- WORK INSTRUCTIONS
An exact copy of the lines from the top of the data through the line with "This set of" is what you should give, with no pictures in it.

::: EXERCISE INPUTS

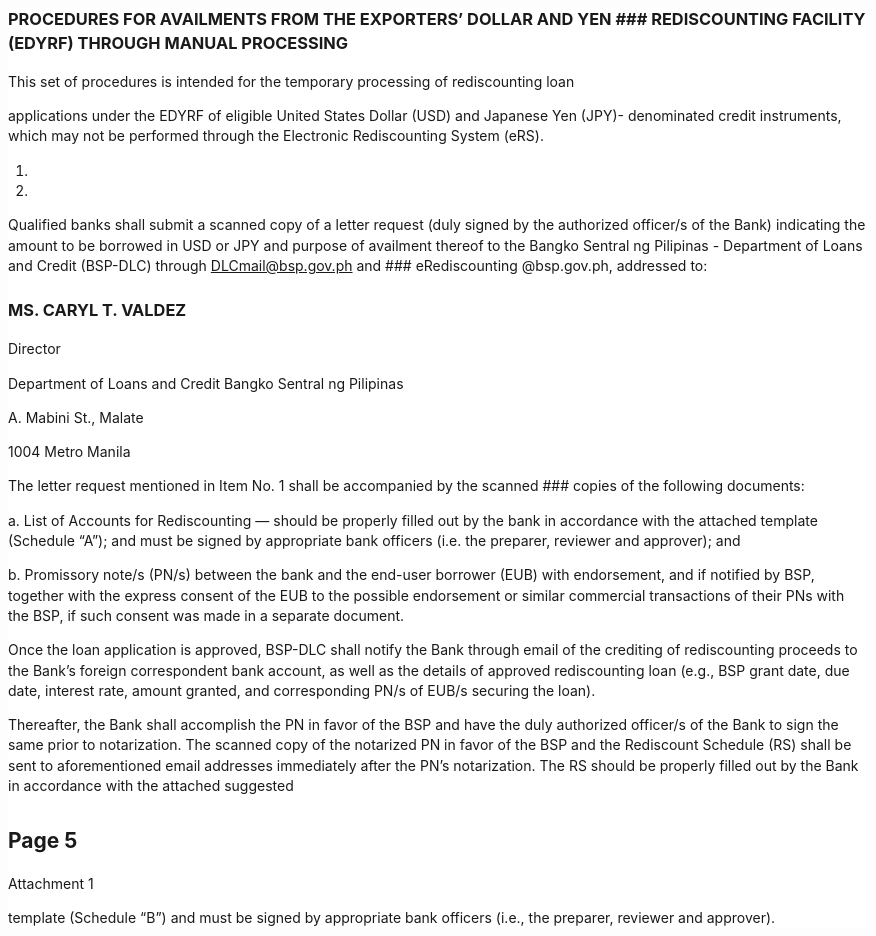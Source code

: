 ### PROCEDURES FOR AVAILMENTS FROM THE EXPORTERS’ DOLLAR AND YEN ### REDISCOUNTING FACILITY (EDYRF) THROUGH MANUAL PROCESSING

This set of procedures is intended for the temporary processing of rediscounting loan

applications under the EDYRF of eligible United States Dollar (USD) and Japanese Yen (JPY)- denominated credit instruments, which may not be performed through the Electronic Rediscounting System (eRS).

1.

2.

Qualified banks shall submit a scanned copy of a letter request (duly signed by the authorized officer/s of the Bank) indicating the amount to be borrowed in USD or JPY and purpose of availment thereof to the Bangko Sentral ng Pilipinas - Department of Loans and Credit (BSP-DLC) through DLCmail@bsp.gov.ph and ### eRediscounting @bsp.gov.ph, addressed to:

### MS. CARYL T. VALDEZ

Director

Department of Loans and Credit Bangko Sentral ng Pilipinas

A. Mabini St., Malate

1004 Metro Manila

The letter request mentioned in Item No. 1 shall be accompanied by the scanned ### copies of the following documents:

a. List of Accounts for Rediscounting — should be properly filled out by the bank in accordance with the attached template (Schedule “A”); and must be signed by appropriate bank officers (i.e. the preparer, reviewer and approver); and

b. Promissory note/s (PN/s) between the bank and the end-user borrower (EUB) with endorsement, and if notified by BSP, together with the express consent of the EUB to the possible endorsement or similar commercial transactions of their PNs with the BSP, if such consent was made in a separate document.

Once the loan application is approved, BSP-DLC shall notify the Bank through email of the crediting of rediscounting proceeds to the Bank’s foreign correspondent bank account, as well as the details of approved rediscounting loan (e.g., BSP grant date, due date, interest rate, amount granted, and corresponding PN/s of EUB/s securing the loan).

Thereafter, the Bank shall accomplish the PN in favor of the BSP and have the duly authorized officer/s of the Bank to sign the same prior to notarization. The scanned copy of the notarized PN in favor of the BSP and the Rediscount Schedule (RS) shall be sent to aforementioned email addresses immediately after the PN’s notarization. The RS should be properly filled out by the Bank in accordance with the attached suggested

## Page 5

Attachment 1

template (Schedule “B”) and must be signed by appropriate bank officers (i.e., the preparer, reviewer and approver).
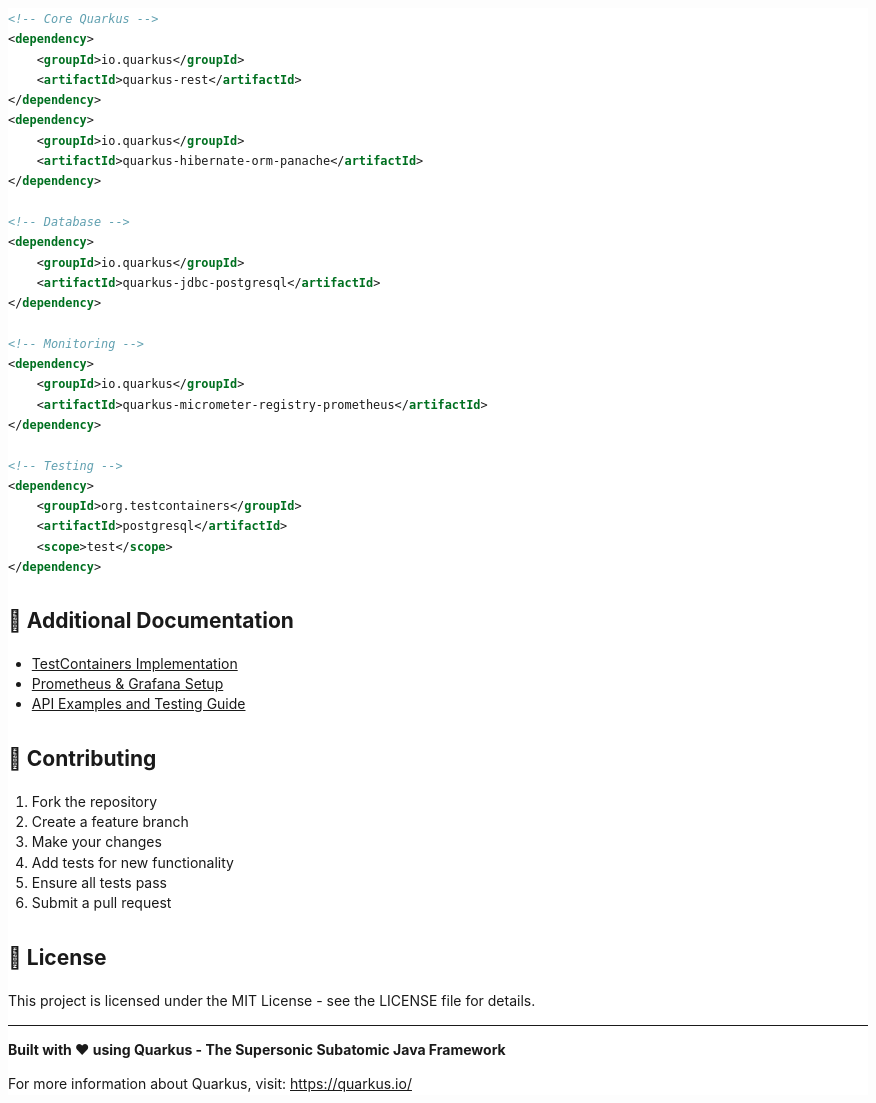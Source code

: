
 ```xml
<!-- Core Quarkus -->
<dependency>
    <groupId>io.quarkus</groupId>
    <artifactId>quarkus-rest</artifactId>
</dependency>
<dependency>
    <groupId>io.quarkus</groupId>
    <artifactId>quarkus-hibernate-orm-panache</artifactId>
</dependency>

<!-- Database -->
<dependency>
    <groupId>io.quarkus</groupId>
    <artifactId>quarkus-jdbc-postgresql</artifactId>
</dependency>

<!-- Monitoring -->
<dependency>
    <groupId>io.quarkus</groupId>
    <artifactId>quarkus-micrometer-registry-prometheus</artifactId>
</dependency>

<!-- Testing -->
<dependency>
    <groupId>org.testcontainers</groupId>
    <artifactId>postgresql</artifactId>
    <scope>test</scope>
</dependency>
```

## 📖 Additional Documentation

- [TestContainers Implementation](TESTCONTAINERS_IMPLEMENTATION.md)
- [Prometheus & Grafana Setup](PROMETHEUS_GRAFANA_IMPLEMENTATION.md)
- [API Examples and Testing Guide](docs/api-examples.md)

## 🤝 Contributing

1. Fork the repository
2. Create a feature branch
3. Make your changes
4. Add tests for new functionality
5. Ensure all tests pass
6. Submit a pull request

## 📄 License

This project is licensed under the MIT License - see the LICENSE file for details.

---

**Built with ❤️ using Quarkus - The Supersonic Subatomic Java Framework**

For more information about Quarkus, visit: https://quarkus.io/
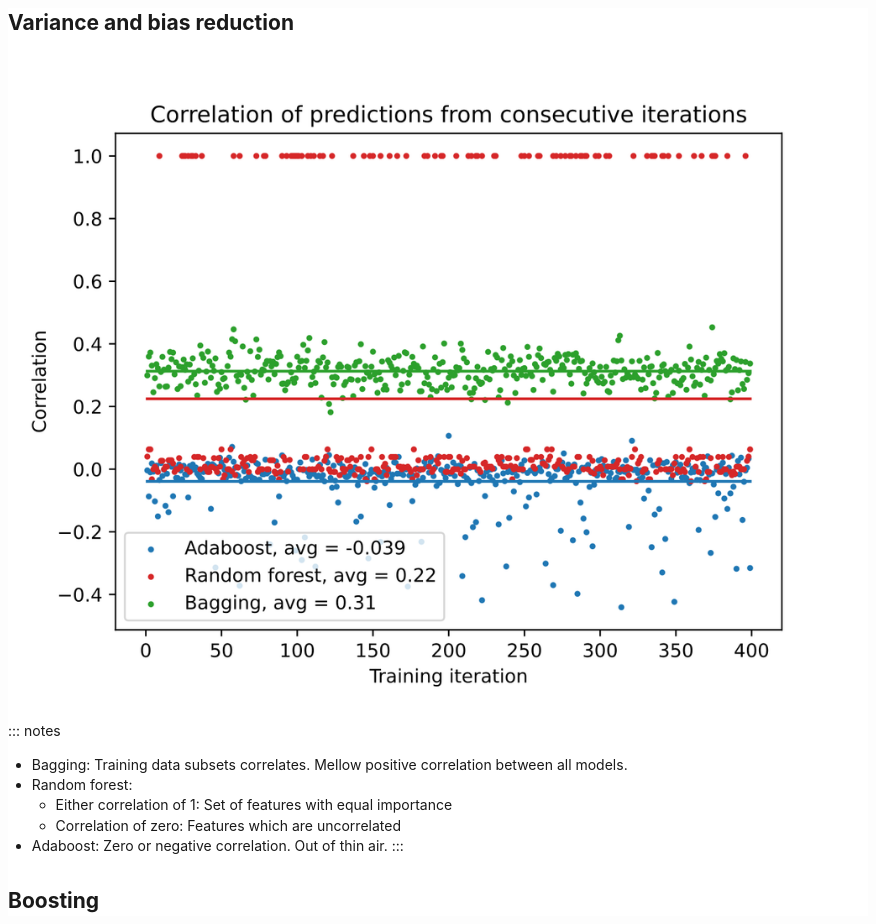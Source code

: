 ## Variance and bias reduction

![Classifying 10-D nested spheres](simulation/plots/consecutive_predictions_corr.svg)

::: notes
- Bagging: Training data subsets correlates. Mellow positive correlation between all models.
- Random forest: 
  - Either correlation of 1: Set of features with equal importance
  - Correlation of zero: Features which are uncorrelated
- Adaboost: Zero or negative correlation. Out of thin air.
:::

## Boosting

::::::

- SOLUTION TO THIS EXERCISE
Source code

: ### PROCEDURES FOR AVAILMENTS FROM THE EXPORTERS’ DOLLAR AND YEN ### REDISCOUNTING FACILITY (EDYRF) THROUGH MANUAL PROCESSING

This set of procedures is intended for the temporary processing of rediscounting loan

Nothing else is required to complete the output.